WORK REQUEST —
Everything from the line with "### 掌握好英语从属结构" through the last line of the records below should be copied exactly, both ends included.

++++ INFORMATION SUPPLIED

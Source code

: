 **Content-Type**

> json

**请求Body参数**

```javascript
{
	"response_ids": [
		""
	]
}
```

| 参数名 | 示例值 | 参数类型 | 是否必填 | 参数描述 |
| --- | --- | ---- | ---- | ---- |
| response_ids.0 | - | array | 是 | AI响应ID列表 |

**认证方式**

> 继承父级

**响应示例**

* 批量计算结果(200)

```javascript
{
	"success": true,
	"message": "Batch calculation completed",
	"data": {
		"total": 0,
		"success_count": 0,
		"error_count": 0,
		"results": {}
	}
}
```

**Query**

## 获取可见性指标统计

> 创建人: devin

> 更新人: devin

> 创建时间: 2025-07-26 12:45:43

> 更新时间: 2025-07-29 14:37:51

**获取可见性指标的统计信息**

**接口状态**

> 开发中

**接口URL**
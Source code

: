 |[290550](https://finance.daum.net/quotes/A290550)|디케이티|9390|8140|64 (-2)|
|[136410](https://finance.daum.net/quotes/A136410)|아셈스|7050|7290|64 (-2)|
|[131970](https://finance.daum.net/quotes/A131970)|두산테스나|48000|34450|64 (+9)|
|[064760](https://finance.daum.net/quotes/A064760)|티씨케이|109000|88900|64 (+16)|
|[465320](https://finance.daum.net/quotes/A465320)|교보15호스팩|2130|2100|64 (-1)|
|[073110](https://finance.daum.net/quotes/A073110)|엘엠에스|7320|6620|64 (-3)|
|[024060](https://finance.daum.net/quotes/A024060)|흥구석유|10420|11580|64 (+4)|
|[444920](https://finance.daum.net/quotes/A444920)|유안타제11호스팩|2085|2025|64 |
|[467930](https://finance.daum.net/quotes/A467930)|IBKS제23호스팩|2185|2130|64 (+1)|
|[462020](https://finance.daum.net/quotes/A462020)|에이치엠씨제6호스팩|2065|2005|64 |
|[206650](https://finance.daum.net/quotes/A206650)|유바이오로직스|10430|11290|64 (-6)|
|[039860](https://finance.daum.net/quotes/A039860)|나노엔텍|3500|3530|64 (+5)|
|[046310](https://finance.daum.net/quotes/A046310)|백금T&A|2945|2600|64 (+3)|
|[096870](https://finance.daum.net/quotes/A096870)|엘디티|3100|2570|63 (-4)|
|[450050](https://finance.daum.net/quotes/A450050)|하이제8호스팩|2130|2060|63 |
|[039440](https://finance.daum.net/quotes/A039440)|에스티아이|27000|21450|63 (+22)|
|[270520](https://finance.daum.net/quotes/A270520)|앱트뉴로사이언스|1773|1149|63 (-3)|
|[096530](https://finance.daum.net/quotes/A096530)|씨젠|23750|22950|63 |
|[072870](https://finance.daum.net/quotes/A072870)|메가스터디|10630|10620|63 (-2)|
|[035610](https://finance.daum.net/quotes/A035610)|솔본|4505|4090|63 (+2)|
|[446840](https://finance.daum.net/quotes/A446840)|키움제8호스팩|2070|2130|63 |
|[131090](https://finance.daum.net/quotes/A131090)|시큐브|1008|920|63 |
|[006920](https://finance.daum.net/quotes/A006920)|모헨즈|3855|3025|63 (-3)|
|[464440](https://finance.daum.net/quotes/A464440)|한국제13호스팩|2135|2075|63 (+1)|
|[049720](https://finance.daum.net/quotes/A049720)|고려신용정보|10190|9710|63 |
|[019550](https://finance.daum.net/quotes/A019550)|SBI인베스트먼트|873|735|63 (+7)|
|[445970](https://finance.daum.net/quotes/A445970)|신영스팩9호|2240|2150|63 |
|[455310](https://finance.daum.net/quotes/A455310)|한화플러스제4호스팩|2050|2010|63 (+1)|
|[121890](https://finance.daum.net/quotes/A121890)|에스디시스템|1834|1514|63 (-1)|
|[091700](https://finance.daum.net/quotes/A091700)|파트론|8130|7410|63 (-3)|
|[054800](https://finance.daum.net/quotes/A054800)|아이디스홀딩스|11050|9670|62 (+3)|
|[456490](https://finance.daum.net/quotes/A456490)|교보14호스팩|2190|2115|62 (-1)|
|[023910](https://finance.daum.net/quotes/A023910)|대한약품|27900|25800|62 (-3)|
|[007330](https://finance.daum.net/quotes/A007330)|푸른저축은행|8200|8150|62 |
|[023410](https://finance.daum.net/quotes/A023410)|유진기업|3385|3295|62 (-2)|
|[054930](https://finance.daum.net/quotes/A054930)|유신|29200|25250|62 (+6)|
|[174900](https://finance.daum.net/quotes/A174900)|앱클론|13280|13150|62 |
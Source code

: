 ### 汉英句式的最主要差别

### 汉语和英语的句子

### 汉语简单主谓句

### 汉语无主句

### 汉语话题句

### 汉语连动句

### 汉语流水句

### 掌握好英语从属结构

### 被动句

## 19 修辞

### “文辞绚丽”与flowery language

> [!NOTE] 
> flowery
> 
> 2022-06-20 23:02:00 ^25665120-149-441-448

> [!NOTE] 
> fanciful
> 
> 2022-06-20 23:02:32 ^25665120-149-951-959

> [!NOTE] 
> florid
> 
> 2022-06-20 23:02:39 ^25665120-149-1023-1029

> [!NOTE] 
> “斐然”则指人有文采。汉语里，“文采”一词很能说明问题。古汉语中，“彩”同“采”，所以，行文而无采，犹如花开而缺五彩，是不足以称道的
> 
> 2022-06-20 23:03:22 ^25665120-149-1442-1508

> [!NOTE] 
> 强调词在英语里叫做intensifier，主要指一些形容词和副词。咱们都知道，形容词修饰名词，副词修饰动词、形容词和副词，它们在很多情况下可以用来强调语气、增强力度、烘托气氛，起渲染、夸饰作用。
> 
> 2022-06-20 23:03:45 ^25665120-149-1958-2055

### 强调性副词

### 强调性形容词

++++++++

TASK OUTPUT —
### 掌握好英语从属结构

### 被动句

## 19 修辞

### “文辞绚丽”与flowery language

> [!NOTE] 
> flowery
> 
> 2022-06-20 23:02:00 ^25665120-149-441-448

> [!NOTE] 
> fanciful
> 
> 2022-06-20 23:02:32 ^25665120-149-951-959

> [!NOTE] 
> florid
> 
> 2022-06-20 23:02:39 ^25665120-149-1023-1029

> [!NOTE] 
> “斐然”则指人有文采。汉语里，“文采”一词很能说明问题。古汉语中，“彩”同“采”，所以，行文而无采，犹如花开而缺五彩，是不足以称道的
> 
> 2022-06-20 23:03:22 ^25665120-149-1442-1508

> [!NOTE] 
> 强调词在英语里叫做intensifier，主要指一些形容词和副词。咱们都知道，形容词修饰名词，副词修饰动词、形容词和副词，它们在很多情况下可以用来强调语气、增强力度、烘托气氛，起渲染、夸饰作用。
> 
> 2022-06-20 23:03:45 ^25665120-149-1958-2055

### 强调性副词

### 强调性形容词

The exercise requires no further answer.